New TBIT tests that we report on in our May 2004 paper on
"Measuring the Evolution of Transport Protocols in the Internet"
(listed at the top of this page).
- SACK:
- Deployment of the DSACK option.
- Are middleboxes translating TCP sequence numbers but forgetting to
translate the sequence numbers in SACK blocks?
- Congestion Window Validation:
- Limiting growth of the congestion window during an application-limited
period?
- Retransmit timeouts:
- the minimum RTO.
- The minimum MSS.
- Slow-start?
- Initial congestion windows:
- For servers that use initial congestion windows of four segments or
higher, is the packet drop rate different when the servers are
restricted to lower initial windows?
- Problems with SACK blocks, possibly from middleboxes along the path?
- Problems with IP or TCP options?
- Does path MTU discovery work to each web server? Or is it blocked somewhere
along the network path?
- Testing for reordering on the path to and from the server.
- What about reordering as a function of packet size?
TBIT tests on the wish list:
- Congestion Window Validation:
- Reduction of the congestion window after an idle period?
- Are there any TCP implementations out there that use Vegas algorithms?

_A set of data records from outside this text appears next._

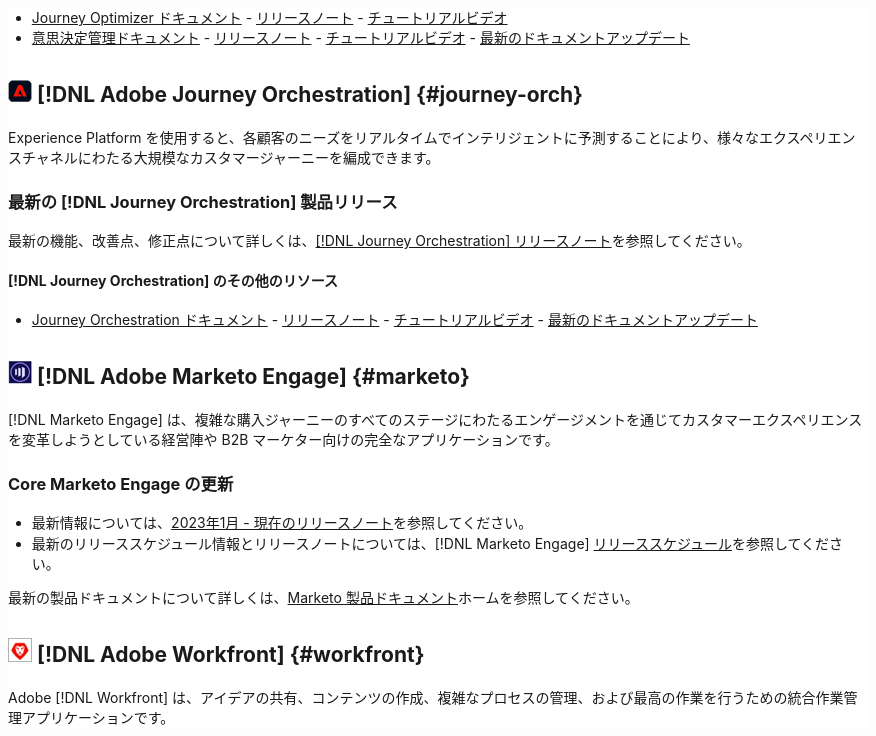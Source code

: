 * [Journey Optimizer ドキュメント](https://experienceleague.adobe.com/docs/journey-optimizer/using/ajo-home.html?lang=ja) - [リリースノート](https://experienceleague.adobe.com/docs/journey-optimizer/using/whats-new/release-notes.html?lang=ja) - [チュートリアルビデオ](https://experienceleague.adobe.com/docs/journey-optimizer-learn/tutorials/overview.html?lang=ja)
* [意思決定管理ドキュメント](https://experienceleague.adobe.com/docs/journey-optimizer/using/offer-decisioning/get-started-decision/starting-offer-decisioning.html?lang=ja) - [リリースノート](https://experienceleague.adobe.com/docs/journey-optimizer/using/whats-new/release-notes.html?lang=ja) - [チュートリアルビデオ](https://experienceleague.adobe.com/docs/journey-optimizer-learn/tutorials/decision-management/introduction-to-decision-management.html?lang=ja) - [最新のドキュメントアップデート](https://experienceleague.adobe.com/docs/journey-optimizer/using/whats-new/documentation-updates.html?lang=ja)

## ![アイコン](/assets/experience_platform_appicon_24.png) [!DNL Adobe Journey Orchestration] {#journey-orch}

Experience Platform を使用すると、各顧客のニーズをリアルタイムでインテリジェントに予測することにより、様々なエクスペリエンスチャネルにわたる大規模なカスタマージャーニーを編成できます。

### 最新の [!DNL Journey Orchestration] 製品リリース

最新の機能、改善点、修正点について詳しくは、[[!DNL Journey Orchestration] リリースノート](https://experienceleague.adobe.com/docs/journeys/using/release-notes/release-notes.html?lang=ja)を参照してください。

#### [!DNL Journey Orchestration] のその他のリソース

* [Journey Orchestration ドキュメント](https://experienceleague.adobe.com/docs/journeys/using/journey-orchestration-home.html?lang=ja) - [リリースノート](https://experienceleague.adobe.com/docs/journeys/using/release-notes/release-notes.html?lang=ja) - [チュートリアルビデオ](https://experienceleague.adobe.com/docs/journey-orchestration-learn/tutorials/understanding-journey-orchestration.html?lang=ja) - [最新のドキュメントアップデート](https://experienceleague.adobe.com/docs/journeys/using/release-notes/documentation-updates.html?lang=ja)

## ![アイコン](/assets/marketo.png) [!DNL Adobe Marketo Engage] {#marketo}

[!DNL Marketo Engage] は、複雑な購入ジャーニーのすべてのステージにわたるエンゲージメントを通じてカスタマーエクスペリエンスを変革しようとしている経営陣や B2B マーケター向けの完全なアプリケーションです。

### Core Marketo Engage の更新

* 最新情報については、[2023年1月 - 現在のリリースノート](https://experienceleague.adobe.com/docs/marketo/using/release-notes/current.html?lang=ja)を参照してください。
* 最新のリリーススケジュール情報とリリースノートについては、[!DNL Marketo Engage] [リリーススケジュール](https://experienceleague.adobe.com/docs/marketo/using/release-notes/release-schedule.html?lang=ja)を参照してください。



最新の製品ドキュメントについて詳しくは、[Marketo 製品ドキュメント](https://experienceleague.adobe.com/docs/marketo/using/home.html?lang=ja)ホームを参照してください。

## ![アイコン](/assets/workfront.png) [!DNL Adobe Workfront] {#workfront}

Adobe [!DNL Workfront] は、アイデアの共有、コンテンツの作成、複雑なプロセスの管理、および最高の作業を行うための統合作業管理アプリケーションです。
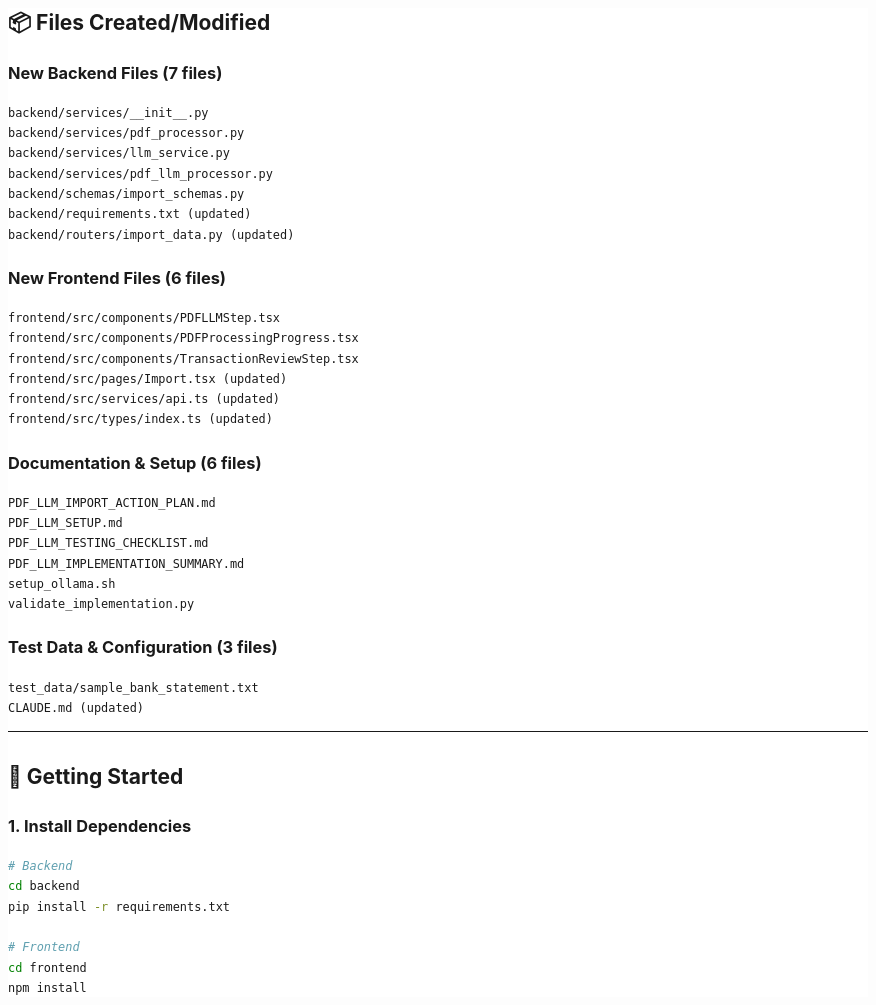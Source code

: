 
## 📦 **Files Created/Modified**

### **New Backend Files** (7 files)
```
backend/services/__init__.py
backend/services/pdf_processor.py
backend/services/llm_service.py  
backend/services/pdf_llm_processor.py
backend/schemas/import_schemas.py
backend/requirements.txt (updated)
backend/routers/import_data.py (updated)
```

### **New Frontend Files** (6 files)
```
frontend/src/components/PDFLLMStep.tsx
frontend/src/components/PDFProcessingProgress.tsx
frontend/src/components/TransactionReviewStep.tsx
frontend/src/pages/Import.tsx (updated)
frontend/src/services/api.ts (updated)
frontend/src/types/index.ts (updated)
```

### **Documentation & Setup** (6 files)
```
PDF_LLM_IMPORT_ACTION_PLAN.md
PDF_LLM_SETUP.md
PDF_LLM_TESTING_CHECKLIST.md
PDF_LLM_IMPLEMENTATION_SUMMARY.md
setup_ollama.sh
validate_implementation.py
```

### **Test Data & Configuration** (3 files)
```
test_data/sample_bank_statement.txt
CLAUDE.md (updated)
```

---

## 🚀 **Getting Started**

### **1. Install Dependencies**
```bash
# Backend
cd backend
pip install -r requirements.txt

# Frontend  
cd frontend
npm install
```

- Tests with scenarios specifically designed to illustrate some of
the bugs or bad design decisions in some of today's TCP implementations.

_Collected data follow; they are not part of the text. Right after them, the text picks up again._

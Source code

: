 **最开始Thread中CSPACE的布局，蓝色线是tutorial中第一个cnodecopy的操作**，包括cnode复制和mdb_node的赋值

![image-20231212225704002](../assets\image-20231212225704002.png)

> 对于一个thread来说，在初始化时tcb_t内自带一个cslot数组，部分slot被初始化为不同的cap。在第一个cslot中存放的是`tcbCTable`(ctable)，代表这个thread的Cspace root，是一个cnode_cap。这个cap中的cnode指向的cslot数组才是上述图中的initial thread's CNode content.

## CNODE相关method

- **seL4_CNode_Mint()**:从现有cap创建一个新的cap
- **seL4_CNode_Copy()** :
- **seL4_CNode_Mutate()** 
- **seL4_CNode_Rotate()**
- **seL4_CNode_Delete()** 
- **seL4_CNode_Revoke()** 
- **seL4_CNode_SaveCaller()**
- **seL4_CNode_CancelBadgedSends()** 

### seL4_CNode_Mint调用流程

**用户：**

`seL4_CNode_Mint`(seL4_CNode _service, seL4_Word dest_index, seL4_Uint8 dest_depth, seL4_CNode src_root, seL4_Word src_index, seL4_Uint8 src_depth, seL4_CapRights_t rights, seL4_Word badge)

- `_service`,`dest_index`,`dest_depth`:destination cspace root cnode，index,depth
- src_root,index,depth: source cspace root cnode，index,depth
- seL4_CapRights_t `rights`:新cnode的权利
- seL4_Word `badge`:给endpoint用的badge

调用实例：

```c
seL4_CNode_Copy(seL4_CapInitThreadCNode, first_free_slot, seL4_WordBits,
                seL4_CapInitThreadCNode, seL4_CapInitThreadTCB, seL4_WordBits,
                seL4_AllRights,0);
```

(Acknowledging that there would also be the question of whether these particular
artificial scenarios are of concern or not.)

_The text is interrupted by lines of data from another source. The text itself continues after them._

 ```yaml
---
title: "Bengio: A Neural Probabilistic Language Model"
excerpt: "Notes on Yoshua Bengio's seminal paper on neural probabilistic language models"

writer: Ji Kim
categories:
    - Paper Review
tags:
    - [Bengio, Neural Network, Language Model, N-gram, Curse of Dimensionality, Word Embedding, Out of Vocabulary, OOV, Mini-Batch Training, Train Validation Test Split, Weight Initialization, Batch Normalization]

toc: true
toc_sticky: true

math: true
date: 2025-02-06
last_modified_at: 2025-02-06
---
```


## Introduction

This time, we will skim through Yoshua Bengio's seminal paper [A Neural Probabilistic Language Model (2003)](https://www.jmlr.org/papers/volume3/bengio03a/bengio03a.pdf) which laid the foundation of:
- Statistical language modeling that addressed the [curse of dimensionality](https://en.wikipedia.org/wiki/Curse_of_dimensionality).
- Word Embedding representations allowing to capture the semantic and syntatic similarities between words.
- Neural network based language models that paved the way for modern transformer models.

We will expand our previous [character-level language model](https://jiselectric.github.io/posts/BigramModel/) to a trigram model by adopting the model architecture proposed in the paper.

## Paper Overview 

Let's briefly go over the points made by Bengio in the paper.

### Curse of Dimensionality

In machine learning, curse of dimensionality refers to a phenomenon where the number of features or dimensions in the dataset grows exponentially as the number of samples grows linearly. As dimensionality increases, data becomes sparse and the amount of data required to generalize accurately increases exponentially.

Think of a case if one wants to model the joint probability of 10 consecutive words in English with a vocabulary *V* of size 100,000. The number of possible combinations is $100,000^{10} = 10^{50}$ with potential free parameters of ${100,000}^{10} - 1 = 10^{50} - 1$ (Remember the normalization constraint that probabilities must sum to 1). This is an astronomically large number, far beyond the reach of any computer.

- Retransmit timeout values:
- TCP clock granularity?
- Are there other useful tests comparing performance when
the web server's behavior is varied (e.g., in response to the receive
window, the MSS, etc.)?
- Are there other useful tests looking for the effects of middleboxes
on TCP performance (e.g. blocking ECN, blocking PMTU discovery, blocking
unknown TCP or IP options, modifying TCP packet headers, etc.)?
Possible tests for testing TCP implementations at clients:
- Passive tests: Does the client send fractional acknowledgments?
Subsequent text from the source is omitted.